→ **ASSIGNMENT**
Set down every entry once more, exactly as it appears.

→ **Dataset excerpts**
§

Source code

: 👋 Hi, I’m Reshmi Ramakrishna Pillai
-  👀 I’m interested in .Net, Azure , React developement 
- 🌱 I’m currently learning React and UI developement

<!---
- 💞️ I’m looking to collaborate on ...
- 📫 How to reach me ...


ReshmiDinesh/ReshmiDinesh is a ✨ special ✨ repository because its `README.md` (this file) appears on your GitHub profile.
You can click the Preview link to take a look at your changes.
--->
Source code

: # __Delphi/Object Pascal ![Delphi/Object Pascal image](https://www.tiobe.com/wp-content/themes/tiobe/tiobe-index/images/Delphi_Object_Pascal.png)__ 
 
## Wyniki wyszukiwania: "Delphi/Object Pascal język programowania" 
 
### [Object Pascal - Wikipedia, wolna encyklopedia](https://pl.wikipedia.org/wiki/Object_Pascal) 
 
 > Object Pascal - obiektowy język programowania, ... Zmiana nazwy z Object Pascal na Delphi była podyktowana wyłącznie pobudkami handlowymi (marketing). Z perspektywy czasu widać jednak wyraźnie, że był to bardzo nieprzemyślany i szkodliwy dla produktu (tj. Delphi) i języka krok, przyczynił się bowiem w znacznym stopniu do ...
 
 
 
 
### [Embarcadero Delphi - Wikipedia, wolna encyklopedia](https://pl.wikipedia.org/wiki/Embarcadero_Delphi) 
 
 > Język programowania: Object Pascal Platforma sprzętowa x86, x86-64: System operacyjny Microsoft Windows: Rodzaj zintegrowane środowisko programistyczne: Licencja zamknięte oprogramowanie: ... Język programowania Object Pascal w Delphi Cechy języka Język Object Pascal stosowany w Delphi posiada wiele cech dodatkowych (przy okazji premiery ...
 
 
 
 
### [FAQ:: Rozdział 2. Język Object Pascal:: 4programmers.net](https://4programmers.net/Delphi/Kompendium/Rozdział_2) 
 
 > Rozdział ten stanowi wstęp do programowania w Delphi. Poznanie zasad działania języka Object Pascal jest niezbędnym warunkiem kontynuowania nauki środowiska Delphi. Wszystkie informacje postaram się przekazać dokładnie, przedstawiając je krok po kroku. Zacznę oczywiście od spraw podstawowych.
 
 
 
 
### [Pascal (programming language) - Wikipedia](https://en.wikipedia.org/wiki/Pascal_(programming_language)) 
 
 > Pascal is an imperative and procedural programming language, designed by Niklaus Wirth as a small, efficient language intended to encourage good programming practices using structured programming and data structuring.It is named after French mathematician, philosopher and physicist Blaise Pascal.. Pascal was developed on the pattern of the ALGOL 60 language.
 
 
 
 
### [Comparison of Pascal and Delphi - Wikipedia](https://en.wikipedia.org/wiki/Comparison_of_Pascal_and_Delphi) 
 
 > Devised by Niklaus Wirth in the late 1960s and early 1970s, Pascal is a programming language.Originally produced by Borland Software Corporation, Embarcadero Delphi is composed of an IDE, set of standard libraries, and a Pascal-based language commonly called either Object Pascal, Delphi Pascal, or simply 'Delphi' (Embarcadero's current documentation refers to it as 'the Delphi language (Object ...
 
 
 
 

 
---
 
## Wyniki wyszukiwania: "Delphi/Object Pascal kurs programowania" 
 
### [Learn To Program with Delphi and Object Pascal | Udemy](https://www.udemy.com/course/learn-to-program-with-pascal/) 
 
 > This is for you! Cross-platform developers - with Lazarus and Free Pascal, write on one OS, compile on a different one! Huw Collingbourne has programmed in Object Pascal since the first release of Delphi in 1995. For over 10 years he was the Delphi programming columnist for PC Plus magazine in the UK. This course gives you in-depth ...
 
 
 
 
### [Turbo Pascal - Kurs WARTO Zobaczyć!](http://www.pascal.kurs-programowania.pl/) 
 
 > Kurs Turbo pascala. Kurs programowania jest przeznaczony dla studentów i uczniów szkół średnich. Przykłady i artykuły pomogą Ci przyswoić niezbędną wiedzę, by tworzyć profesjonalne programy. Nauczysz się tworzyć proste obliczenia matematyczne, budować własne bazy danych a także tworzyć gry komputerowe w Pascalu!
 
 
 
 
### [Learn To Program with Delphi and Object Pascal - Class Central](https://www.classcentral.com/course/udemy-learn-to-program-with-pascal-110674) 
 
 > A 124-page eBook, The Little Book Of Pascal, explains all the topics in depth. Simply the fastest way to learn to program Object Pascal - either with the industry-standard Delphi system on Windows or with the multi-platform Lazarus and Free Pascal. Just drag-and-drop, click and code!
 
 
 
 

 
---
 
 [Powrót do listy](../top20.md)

§

→ **OUTPUT FOR THIS TASK**
Source code

: 👋 Hi, I’m Reshmi Ramakrishna Pillai
-  👀 I’m interested in .Net, Azure , React developement 
- 🌱 I’m currently learning React and UI developement

<!---
- 💞️ I’m looking to collaborate on ...
- 📫 How to reach me ...


ReshmiDinesh/ReshmiDinesh is a ✨ special ✨ repository because its `README.md` (this file) appears on your GitHub profile.
You can click the Preview link to take a look at your changes.
--->
Source code

: # __Delphi/Object Pascal ![Delphi/Object Pascal image](https://www.tiobe.com/wp-content/themes/tiobe/tiobe-index/images/Delphi_Object_Pascal.png)__ 
 
## Wyniki wyszukiwania: "Delphi/Object Pascal język programowania" 
 
### [Object Pascal - Wikipedia, wolna encyklopedia](https://pl.wikipedia.org/wiki/Object_Pascal) 
 
 > Object Pascal - obiektowy język programowania, ... Zmiana nazwy z Object Pascal na Delphi była podyktowana wyłącznie pobudkami handlowymi (marketing). Z perspektywy czasu widać jednak wyraźnie, że był to bardzo nieprzemyślany i szkodliwy dla produktu (tj. Delphi) i języka krok, przyczynił się bowiem w znacznym stopniu do ...
 
 
 
 
### [Embarcadero Delphi - Wikipedia, wolna encyklopedia](https://pl.wikipedia.org/wiki/Embarcadero_Delphi) 
 
 > Język programowania: Object Pascal Platforma sprzętowa x86, x86-64: System operacyjny Microsoft Windows: Rodzaj zintegrowane środowisko programistyczne: Licencja zamknięte oprogramowanie: ... Język programowania Object Pascal w Delphi Cechy języka Język Object Pascal stosowany w Delphi posiada wiele cech dodatkowych (przy okazji premiery ...
 
 
 
 
### [FAQ:: Rozdział 2. Język Object Pascal:: 4programmers.net](https://4programmers.net/Delphi/Kompendium/Rozdział_2) 
 
 > Rozdział ten stanowi wstęp do programowania w Delphi. Poznanie zasad działania języka Object Pascal jest niezbędnym warunkiem kontynuowania nauki środowiska Delphi. Wszystkie informacje postaram się przekazać dokładnie, przedstawiając je krok po kroku. Zacznę oczywiście od spraw podstawowych.
 
 
 
 
### [Pascal (programming language) - Wikipedia](https://en.wikipedia.org/wiki/Pascal_(programming_language)) 
 
 > Pascal is an imperative and procedural programming language, designed by Niklaus Wirth as a small, efficient language intended to encourage good programming practices using structured programming and data structuring.It is named after French mathematician, philosopher and physicist Blaise Pascal.. Pascal was developed on the pattern of the ALGOL 60 language.
 
 
 
 
### [Comparison of Pascal and Delphi - Wikipedia](https://en.wikipedia.org/wiki/Comparison_of_Pascal_and_Delphi) 
 
 > Devised by Niklaus Wirth in the late 1960s and early 1970s, Pascal is a programming language.Originally produced by Borland Software Corporation, Embarcadero Delphi is composed of an IDE, set of standard libraries, and a Pascal-based language commonly called either Object Pascal, Delphi Pascal, or simply 'Delphi' (Embarcadero's current documentation refers to it as 'the Delphi language (Object ...
 
 
 
 

 
---
 
## Wyniki wyszukiwania: "Delphi/Object Pascal kurs programowania" 
 
### [Learn To Program with Delphi and Object Pascal | Udemy](https://www.udemy.com/course/learn-to-program-with-pascal/) 
 
 > This is for you! Cross-platform developers - with Lazarus and Free Pascal, write on one OS, compile on a different one! Huw Collingbourne has programmed in Object Pascal since the first release of Delphi in 1995. For over 10 years he was the Delphi programming columnist for PC Plus magazine in the UK. This course gives you in-depth ...
 
 
 
 
### [Turbo Pascal - Kurs WARTO Zobaczyć!](http://www.pascal.kurs-programowania.pl/) 
 
 > Kurs Turbo pascala. Kurs programowania jest przeznaczony dla studentów i uczniów szkół średnich. Przykłady i artykuły pomogą Ci przyswoić niezbędną wiedzę, by tworzyć profesjonalne programy. Nauczysz się tworzyć proste obliczenia matematyczne, budować własne bazy danych a także tworzyć gry komputerowe w Pascalu!
 
 
 
 
### [Learn To Program with Delphi and Object Pascal - Class Central](https://www.classcentral.com/course/udemy-learn-to-program-with-pascal-110674) 
 
 > A 124-page eBook, The Little Book Of Pascal, explains all the topics in depth. Simply the fastest way to learn to program Object Pascal - either with the industry-standard Delphi system on Windows or with the multi-platform Lazarus and Free Pascal. Just drag-and-drop, click and code!
 
 
 
 

 
---
 
 [Powrót do listy](../top20.md)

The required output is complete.